Sergei Yakovlevich Lemeshev (Russian: Серге́й Я́ковлевич Ле́мешев; 10 July [O.S. 27 June] 1902 – 27 June 1977) was a Soviet and Russian opera singer and director. People's Artist of the USSR (1950).

Lemeshev was born into a peasant family, and his father wanted him to become a cobbler. In 1914, he left a parish school and was sent to be trained to make shoes in Saint Petersburg. In 1917, he graduated from school in Tver, where he received vocal training. He began first at a local workers' club and later moved to Moscow.

Between 1921 and 1925, he studied at the Moscow Conservatory with Nazari Raisky. In 1924, he sang in the opera studio of Konstantin Stanislavski. From 1926 and 1931, he sang in the theatres of Sverdlovsk, Harbin, and Tbilisi.

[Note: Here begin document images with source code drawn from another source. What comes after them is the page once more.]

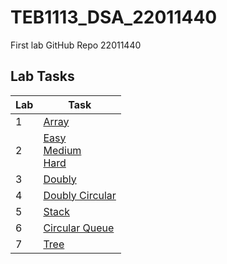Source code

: # TEB1113_DSA_22011440
First lab GitHub Repo
22011440 

## Lab Tasks

|Lab|Task|
|---|----|
|1|[Array](https://github.com/sirajrafi/TEB1113_DSA_22011440/blob/4377b878c6399ac2baa1e0f39b368a5eebf615ad/Lab%201/22011440_muhammad_L1.cpp)|
|2|[Easy](https://github.com/sirajrafi/TEB1113_DSA_22011440/blob/4377b878c6399ac2baa1e0f39b368a5eebf615ad/Lab%202/22011440_muhammad_L2_easy.cpp)<br>[Medium](https://github.com/sirajrafi/TEB1113_DSA_22011440/blob/4377b878c6399ac2baa1e0f39b368a5eebf615ad/Lab%202/22011440_muhammad_L2_medium.cpp)<br>[Hard](https://github.com/sirajrafi/TEB1113_DSA_22011440/blob/4377b878c6399ac2baa1e0f39b368a5eebf615ad/Lab%202/22011440_muhammad_L2_hard.cpp)|
|3|[Doubly](https://github.com/sirajrafi/TEB1113_DSA_22011440/blob/main/Lab%203/Doubly.cpp)|<br>[Singly](https://github.com/sirajrafi/TEB1113_DSA_22011440/blob/main/Lab%203/Singly.cpp)|
|4|[Doubly Circular](https://github.com/sirajrafi/TEB1113_DSA_22011440/blob/main/Lab%204/DoublyCircular.cpp)|<br>[Singly Circular](https://github.com/sirajrafi/TEB1113_DSA_22011440/blob/main/Lab%204/SinglyCircular.cpp)|
|5|[Stack](https://github.com/sirajrafi/TEB1113_DSA_22011440/blob/main/Lab%205/Stack.cpp)|
|6|[Circular Queue](https://github.com/sirajrafi/TEB1113_DSA_22011440/blob/main/Lab%206/CircularQueue.cpp)|<br>[Queue](https://github.com/sirajrafi/TEB1113_DSA_22011440/blob/main/Lab%206/Queue.cpp)|
|7|[Tree](https://github.com/sirajrafi/TEB1113_DSA_22011440/blob/main/Lab%207/Tree.cpp)|


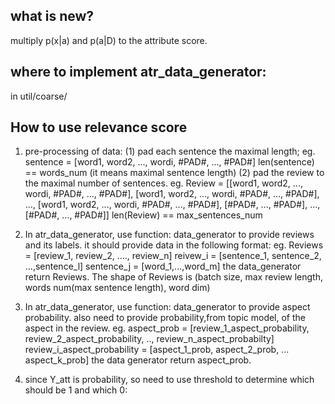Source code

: ## what is new?
multiply p(x|a) and p(a|D) to the attribute score.

## where to implement atr_data_generator:
in util/coarse/

## How to use relevance score
1. pre-processing of data:
   (1) pad each sentence the maximal length;
       eg. sentence = [word1, word2, ..., wordi, #PAD#, ..., #PAD#]
           len(sentence) == words_num (it means maximal sentence length)
   (2) pad the review to the maximal number of sentences.
       eg. Review = [[word1, word2, ..., wordi, #PAD#, ..., #PAD#],
                     [word1, word2, ..., wordi, #PAD#, ..., #PAD#],
                     ...,
                     [word1, word2, ..., wordi, #PAD#, ..., #PAD#],
                     [#PAD#, ..., #PAD#],
                     ...,
                     [#PAD#, ..., #PAD#]]
           len(Review) == max_sentences_num
           
2. In atr_data_generator, use function: data_generator to provide reviews and its labels.
   it should provide data in the following format:
   eg. Reviews = [review_1, review_2, ...., review_n]
       reivew_i = [sentence_1, sentence_2, ...,sentence_l]
       sentence_j = [word_1,...,word_m]
       the data_generator return Reviews. The shape of Reviews is (batch size, max review length, words num(max sentence length), word dim)

3. In atr_data_generator, use function: data_generator to provide aspect probability.
   also need to provide probability,from topic model, of the aspect in the review.
   eg. aspect_prob = [review_1_aspect_probability,
                      review_2_aspect_probability,
                      ..,
                      review_n_aspect_probabilty]
       review_i_aspect_probability = [aspect_1_prob, aspect_2_prob, ... aspect_k_prob]
       the data generator return aspect_prob.

4. since Y_att is probability, so need to use threshold to determine which should be 1 and which 0:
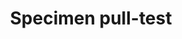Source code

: ---
layout: default
title: Specimen pull-test
parent: Examples 
grand_parent: Documentation
nav_order: 2
permalink: /docs/documentation/examples/fembasics/
---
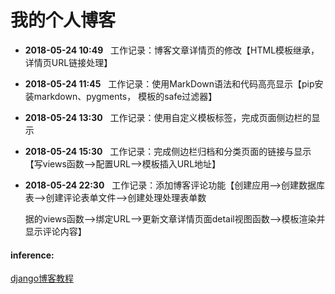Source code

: # 我的个人博客


* **2018-05-24  10:49** &nbsp;&nbsp;工作记录：博客文章详情页的修改【HTML模板继承，详情页URL链接处理】

* **2018-05-24  11:45** &nbsp;&nbsp;工作记录：使用MarkDown语法和代码高亮显示【pip安装markdown、pygments， 模板的safe过滤器】

* **2018-05-24  13:30**	&nbsp;&nbsp;工作记录：使用自定义模板标签，完成页面侧边栏的显示

* **2018-05-24  15:30** &nbsp;&nbsp;工作记录：完成侧边栏归档和分类页面的链接与显示【写views函数-->配置URL-->模板插入URL地址】

* **2018-05-24  22:30** &nbsp;&nbsp;工作记录：添加博客评论功能【创建应用-->创建数据库表-->创建评论表单文件-->创建处理处理表单数

  据的views函数-->绑定URL-->更新文章详情页面detail视图函数-->模板渲染并显示评论内容】









#### inference: 

[django博客教程](https://www.zmrenwu.com/post/3/)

In 1931 Lemeshev was invited to the Bolshoi Theatre, made his debut and eventually became the theatre's soloist. His lyrical tenor of an unusually soft and light timbre almost at once brought him love and popularity among admirers of the operatic art. Nevertheless, Lemeshev was a great worker and worked hard to develop each of his opera roles. His vocal and artistic qualities, evident to every listener, are beauty of timbre, musicality, effortlessness of vocal production, expressiveness, very clear diction and incredible pianissimo. The best years of his operatic career were from 1931 to 1942. He was also an outstanding concert singer and a brilliant performer of traditional Russian folk songs. In 1938, he became the first artist to sing all 100 romances by Tchaikovsky in 5 concerts. Folk songs broadcast on the radio further sealed his stature as a truly national singer.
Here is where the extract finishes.